A light-emitting diode is a two-leaded semiconductor light source
An LED is a special type of diode that has the same electrical characteristics as a N junction diode, which allows the current to move through the leads and prevents the current from moving in the opposite direction. The LED occupies an area of less than 1 m㎡.
What is a light-emitting diode?
LED is a p-n junction diode whose principle is electric brightness, a material called electric brightness, which is used to convert electrical energy into light energy and later helps in the propagation of light energy, when light is emitted in a front bias, it is called a light-emitting diode.
The structure of a light-emitting diode
The materials used in LEDs are usually gallium arsenide (GAS), gallium phosphide (GAP), or gallium arsenide phosphide (GASP), any of which can be used in the construction of LEDs, but the color of the light will change with the material.
In the table below, you can see the names of the materials, as well as the corresponding colors of the light they emit:
building material
|
color
|
Forward voltage (in volts)
|
GaP
|
Green/Red
|
2.2
|
GaAsP
|
Yellow
|
2.2
|
GaAsP
|
Red
|
1.8
|
GaN
|
white
|
4.1
|
GaN
|
blue
|
5.0
|
AllnGaP
|
amber
|
2.1
|
AllnGaP
|
Yellow
|
2.1
|
How do light-emitting diodes work?
LED is nothing but a form of light-emitting diode, which we call a diode, when the diode is on the positive bias side, the electrons move quickly at the hole junction and keep connecting, so it makes the whole atom more stable and bursts a little bit of energy in the form of a small packet or photon.
How LEDs work
As you can see from the diagram, N-type silicon is red and contains electrons, P-type silicon is blue and has holes, and the power supply of the p-n junction biases the diode forward and pushes the electrons from the n-type to the p-type. Push the hole in the opposite direction. The electrons and holes are connected at the junction, the photons are closed, and the electrons and holes are re-established.
The working principle of LEDs is based on the quantum principle. According to quantum theory, electrons move from a higher energy level to a lower energy level, and when energy is released from a photon, the distance between the two energy levels photon energy is the same. If the PN junction diode is in forward bias and current flows through the diode, the current flow in the semiconductor is due to the flow of electrons in the direction of the two currents and the current direction opposite to each other.
Thus, due to the flow of these charge carriers, recombination occurs, and the recombination indicates that the electrons in the conduction band jump below the valence band. When an electron jumps from one band to another, the electron will emit electromagnetic energy in the form of a photon, which is equal to the forbidden energy range.
Applications of light-emitting diodes
There are many uses for light-emitting diodes, but some of their uses are as follows.
LEDs are widely used as billboards or entertainment backgrounds in LED screens.
LEDs are used in household LED lights.
LED fluids are used as industrial lamps.
Roads are used for street lights and traffic lights.

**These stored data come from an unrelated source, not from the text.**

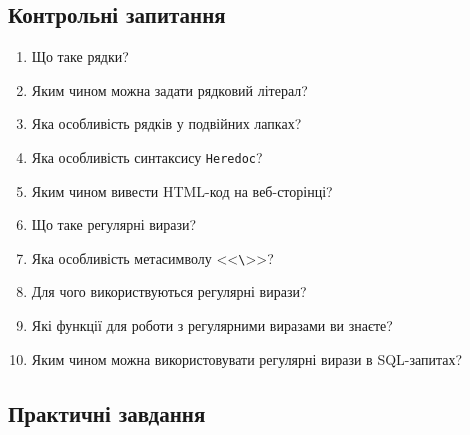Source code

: \subsection*{Контрольні запитання}
\nopagebreak[4]
\begin{enumerate}
\item Що таке рядки?
\item Яким чином можна задати рядковий літерал?
\item Яка особливість рядків у подвійних лапках?
\item Яка особливість синтаксису \verb'Heredoc'? 
\item Яким чином вивести HTML-код на веб-сторінці?
\item Що таке регулярні вирази?
\item Яка особливість метасимволу <<\verb'\'>>?
\item Для чого використвуються регулярні вирази?
\item Які функції для роботи з регулярними виразами ви знаєте?
\item Яким чином можна використовувати регулярні вирази в SQL-запитах?
\end{enumerate}

\subsection*{Практичні завдання}
\nopagebreak[4]


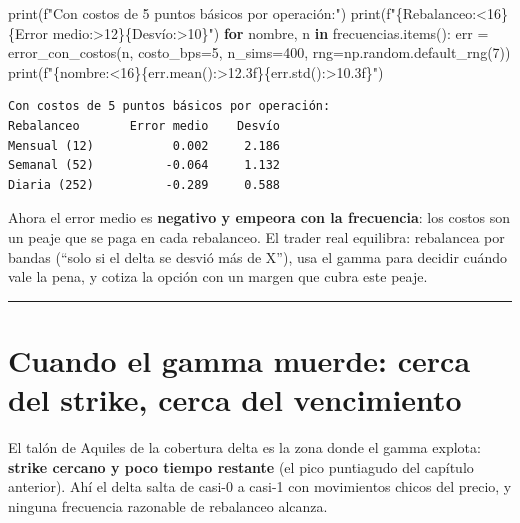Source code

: \documentclass[
  spanish,
  letterpaper,
  DIV=11,
  numbers=noendperiod]{scrreprt}
\newenvironment{Shaded}{\begin{snugshade}}{\end{snugshade}}
\newcommand{\BuiltInTok}[1]{\textcolor[rgb]{0.00,0.23,0.31}{#1}}
\newcommand{\ControlFlowTok}[1]{\textcolor[rgb]{0.00,0.23,0.31}{\textbf{#1}}}
\newcommand{\DecValTok}[1]{\textcolor[rgb]{0.68,0.00,0.00}{#1}}
\newcommand{\KeywordTok}[1]{\textcolor[rgb]{0.00,0.23,0.31}{\textbf{#1}}}
\newcommand{\NormalTok}[1]{\textcolor[rgb]{0.00,0.23,0.31}{#1}}
\newcommand{\OperatorTok}[1]{\textcolor[rgb]{0.37,0.37,0.37}{#1}}
\newcommand{\SpecialCharTok}[1]{\textcolor[rgb]{0.37,0.37,0.37}{#1}}
\newcommand{\SpecialStringTok}[1]{\textcolor[rgb]{0.13,0.47,0.30}{#1}}
\newcommand{\StringTok}[1]{\textcolor[rgb]{0.13,0.47,0.30}{#1}}
\begin{document}
\begin{Shaded}
\begin{Highlighting}[]
\BuiltInTok{print}\NormalTok{(}\SpecialStringTok{f"Con costos de 5 puntos básicos por operación:"}\NormalTok{)}
\BuiltInTok{print}\NormalTok{(}\SpecialStringTok{f"}\SpecialCharTok{\{}\StringTok{\textquotesingle{}Rebalanceo\textquotesingle{}}\SpecialCharTok{:\textless{}16\}\{}\StringTok{\textquotesingle{}Error medio\textquotesingle{}}\SpecialCharTok{:\textgreater{}12\}\{}\StringTok{\textquotesingle{}Desvío\textquotesingle{}}\SpecialCharTok{:\textgreater{}10\}}\SpecialStringTok{"}\NormalTok{)}
\ControlFlowTok{for}\NormalTok{ nombre, n }\KeywordTok{in}\NormalTok{ frecuencias.items():}
\NormalTok{    err }\OperatorTok{=}\NormalTok{ error\_con\_costos(n, costo\_bps}\OperatorTok{=}\DecValTok{5}\NormalTok{, n\_sims}\OperatorTok{=}\DecValTok{400}\NormalTok{, rng}\OperatorTok{=}\NormalTok{np.random.default\_rng(}\DecValTok{7}\NormalTok{))}
    \BuiltInTok{print}\NormalTok{(}\SpecialStringTok{f"}\SpecialCharTok{\{}\NormalTok{nombre}\SpecialCharTok{:\textless{}16\}\{}\NormalTok{err}\SpecialCharTok{.}\NormalTok{mean()}\SpecialCharTok{:\textgreater{}12.3f\}\{}\NormalTok{err}\SpecialCharTok{.}\NormalTok{std()}\SpecialCharTok{:\textgreater{}10.3f\}}\SpecialStringTok{"}\NormalTok{)}
\end{Highlighting}
\end{Shaded}

\begin{verbatim}
Con costos de 5 puntos básicos por operación:
Rebalanceo       Error medio    Desvío
Mensual (12)           0.002     2.186
Semanal (52)          -0.064     1.132
Diaria (252)          -0.289     0.588
\end{verbatim}

Ahora el error medio es \textbf{negativo y empeora con la frecuencia}:
los costos son un peaje que se paga en cada rebalanceo. El trader real
equilibra: rebalancea por bandas (``solo si el delta se desvió más de
X''), usa el gamma para decidir cuándo vale la pena, y cotiza la opción
con un margen que cubra este peaje.

\begin{center}\rule{0.5\linewidth}{0.5pt}\end{center}

\chapter{Cuando el gamma muerde: cerca del strike, cerca del
vencimiento}\label{cuando-el-gamma-muerde-cerca-del-strike-cerca-del-vencimiento}

El talón de Aquiles de la cobertura delta es la zona donde el gamma
explota: \textbf{strike cercano y poco tiempo restante} (el pico
puntiagudo del capítulo anterior). Ahí el delta salta de casi-0 a casi-1
con movimientos chicos del precio, y ninguna frecuencia razonable de
rebalanceo alcanza.
\end{document}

Used for digital clocks and calculators.
Advantages of LEDs:
1. Temperature range - the working range is in a wide range of 00C-700C
2. Switching time - LED switching time is subject to 1ns. As a result, they are useful in dynamic operations that use a large number of arrays.
3. Low Power Consumption - It uses very little power and can operate even if the given power is low.
4. Better Control - The radiant power of an LED is a function of the current flowing through it. Therefore, the light intensity of the LEDs can be easily controlled.
5. Economical and reliable- LED is cheap and has high reliability.
6. Small size, strong portability - small size, can be stacked together to form an alphanumeric display.
Disadvantages of LEDs:
1. Overvoltage or Overcurrent - When the power exceeds a certain limit, there is a possibility of loss. The same function can be achieved even at lower power.
2. Overheating due to radiated power - heating up with excessive increase in radiated power. This may damage the indicator.